• _Problem statement_
Pull every line with "that" from the material.

━━ Data for the task

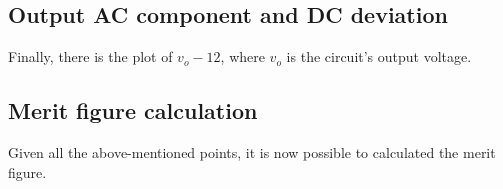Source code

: \subsection{Output AC component and DC deviation}
Finally, there is the plot of $v_o -12$, where $v_o$ is the circuit's output voltage.


\subsection{Merit figure calculation}
Given all the above-mentioned points, it is now possible to calculated the merit figure.

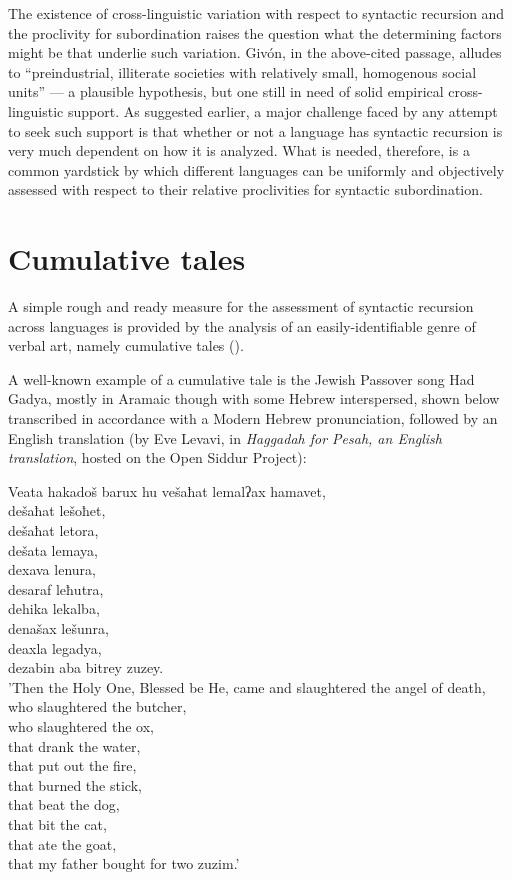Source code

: \documentclass[output=paper,colorlinks,citecolor=brown
]{langscibook}
\begin{document}
The existence of cross-linguistic variation with respect to syntactic recursion and the proclivity for subordination raises the question what the determining factors might be that underlie such variation.  Givón, in the above-cited passage, alludes to ``preindustrial, illiterate societies with relatively small, homogenous social units'' — a plausible hypothesis, but one still in need of solid empirical cross-linguistic support.  As suggested earlier, a major challenge faced by any attempt to seek such support is that whether or not a language has syntactic recursion is very much dependent on how it is analyzed.  What is needed, therefore, is a common yardstick by which different languages can be uniformly and objectively assessed with respect to their relative proclivities for syntactic subordination.

\section{Cumulative tales}
A simple rough and ready measure for the assessment of syntactic recursion across languages is provided by the analysis of an easily-identifiable genre of verbal art, namely cumulative tales (\cites[230—234]{thompson1946folktale}[522--536]{aarne1961types}).

A well-known example of a cumulative tale is the Jewish Passover song Had Gadya, mostly in Aramaic though with some Hebrew interspersed, shown below transcribed in accordance with a Modern Hebrew pronunciation, followed by an English translation (by Eve Levavi, in \textit{Haggadah for Pesah, an English translation}, hosted on the Open Siddur Project):

\ea \label{ex:gil:10}

Veata hakadoš barux hu vešaħat lemalʔax hamavet,\\	
 dešaħat lešoħet,\\
 dešaħat letora,\\
 dešata lemaya,\\
 dexava lenura,\\
 desaraf leħutra,\\
 dehika lekalba,\\
 denašax lešunra,\\
 deaxla legadya,\\
 dezabin aba bitrey zuzey.\\

 'Then the Holy One, Blessed be He, came and slaughtered the angel of death,\\
 who slaughtered the butcher,\\
 who slaughtered the ox, \\
 that drank the water, \\
 that put out the fire, \\
 that burned the stick, \\
 that beat the dog, \\
 that bit the cat, \\
 that ate the goat, \\
 that my father bought for two zuzim.'
\end{document}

━━━━

• _Your solution_
The existence of cross-linguistic variation with respect to syntactic recursion and the proclivity for subordination raises the question what the determining factors might be that underlie such variation.  Givón, in the above-cited passage, alludes to ``preindustrial, illiterate societies with relatively small, homogenous social units'' — a plausible hypothesis, but one still in need of solid empirical cross-linguistic support.  As suggested earlier, a major challenge faced by any attempt to seek such support is that whether or not a language has syntactic recursion is very much dependent on how it is analyzed.  What is needed, therefore, is a common yardstick by which different languages can be uniformly and objectively assessed with respect to their relative proclivities for syntactic subordination.
 that drank the water, \\
 that put out the fire, \\
 that burned the stick, \\
 that beat the dog, \\
 that bit the cat, \\
 that ate the goat, \\
 that my father bought for two zuzim.'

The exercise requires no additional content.